The market capitalisation of state-owned companies in Finland is exceptionally high. A comparison across Europe puts Finland at the top. According to OECD data for 2014, the Finnish State in 2012 was an owner in companies and unincorporated state enterprises with a combined value of approximately 53 per cent in relation to GDP. From this it is clear that we will be wasting resources if we cannot boost economic activity above the current level by means of state ownership.
The history of state ownership is an honourable one. The payment of war reparations established a foundation for our industrialisation. To President Kekkonen, State assets offered the nation an opportunity to prosper and move forward. In recent decades, state ownership has been without a firm direction.
State assets have instead been seen as a hindrance, even a restraining factor. There has been no vision for ownership, and there has been no development path set out by the owner for the State's shareholdings. In practice, expansion of ownership has been dictated by necessity, and the sale of state assets and income from state-owned companies have been used to fill gaps in the Budget.

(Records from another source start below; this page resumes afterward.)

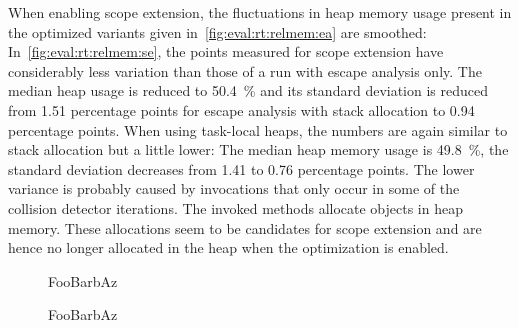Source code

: 		When enabling scope extension, the fluctuations in heap memory usage present in the optimized variants given
		in~\cref{fig:eval:rt:relmem:ea} are smoothed: In~\cref{fig:eval:rt:relmem:se}, the points measured for scope
		extension have considerably less variation than those of a run with escape analysis only. The median heap usage is
		reduced to 50.4~\% and its standard deviation is reduced from 1.51 percentage points for escape analysis with stack
		allocation to 0.94 percentage points. When using task-local heaps, the numbers are again similar to stack allocation
		but a little lower: The median heap memory usage is 49.8~\%, the standard deviation decreases from 1.41 to 0.76
		percentage points. The lower variance is probably caused by invocations that only occur in some of the collision
		detector iterations. The invoked methods allocate objects in heap memory. These allocations seem to be candidates
		for scope extension and are hence no longer allocated in the heap when the optimization is enabled.

		\begin{figure}
			\centering
			

			\caption[Relative runtime of \emph{on-the-go} CD\textsubscript{j} with escape analysis]{%
				FooBarbAz}
			\label{fig:eval:rt:time:ea}
		\end{figure}

		\begin{figure}
			\centering
			

			\caption[Relative runtime of \emph{on-the-go} CD\textsubscript{j} with scope extension]{%
				FooBarbAz}
			\label{fig:eval:rt:time:se}
		\end{figure}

We need to change this. The State's balance sheet must be put to more productive and efficient use. To me, putting the State's balance sheet to work does not mean patching up the Budget or turning the assets into cash. It means activating the present ownership and generating new economic activity and jobs. A particular area of opportunity for the State in its capacity as an owner is the development of the platform economy.
State ownership must be made an active tool for renewal in society.
Ownership matters. The importance of Finnish ownership with a face behind it has grown in these difficult economic times. Finland must not be allowed to become an economy of subsidiaries. We still need activities that support the creation of corporate equity. The aim should be that more and more Finns should, in one way or another, become owners of employer enterprises and thus reinforce people's capitalism.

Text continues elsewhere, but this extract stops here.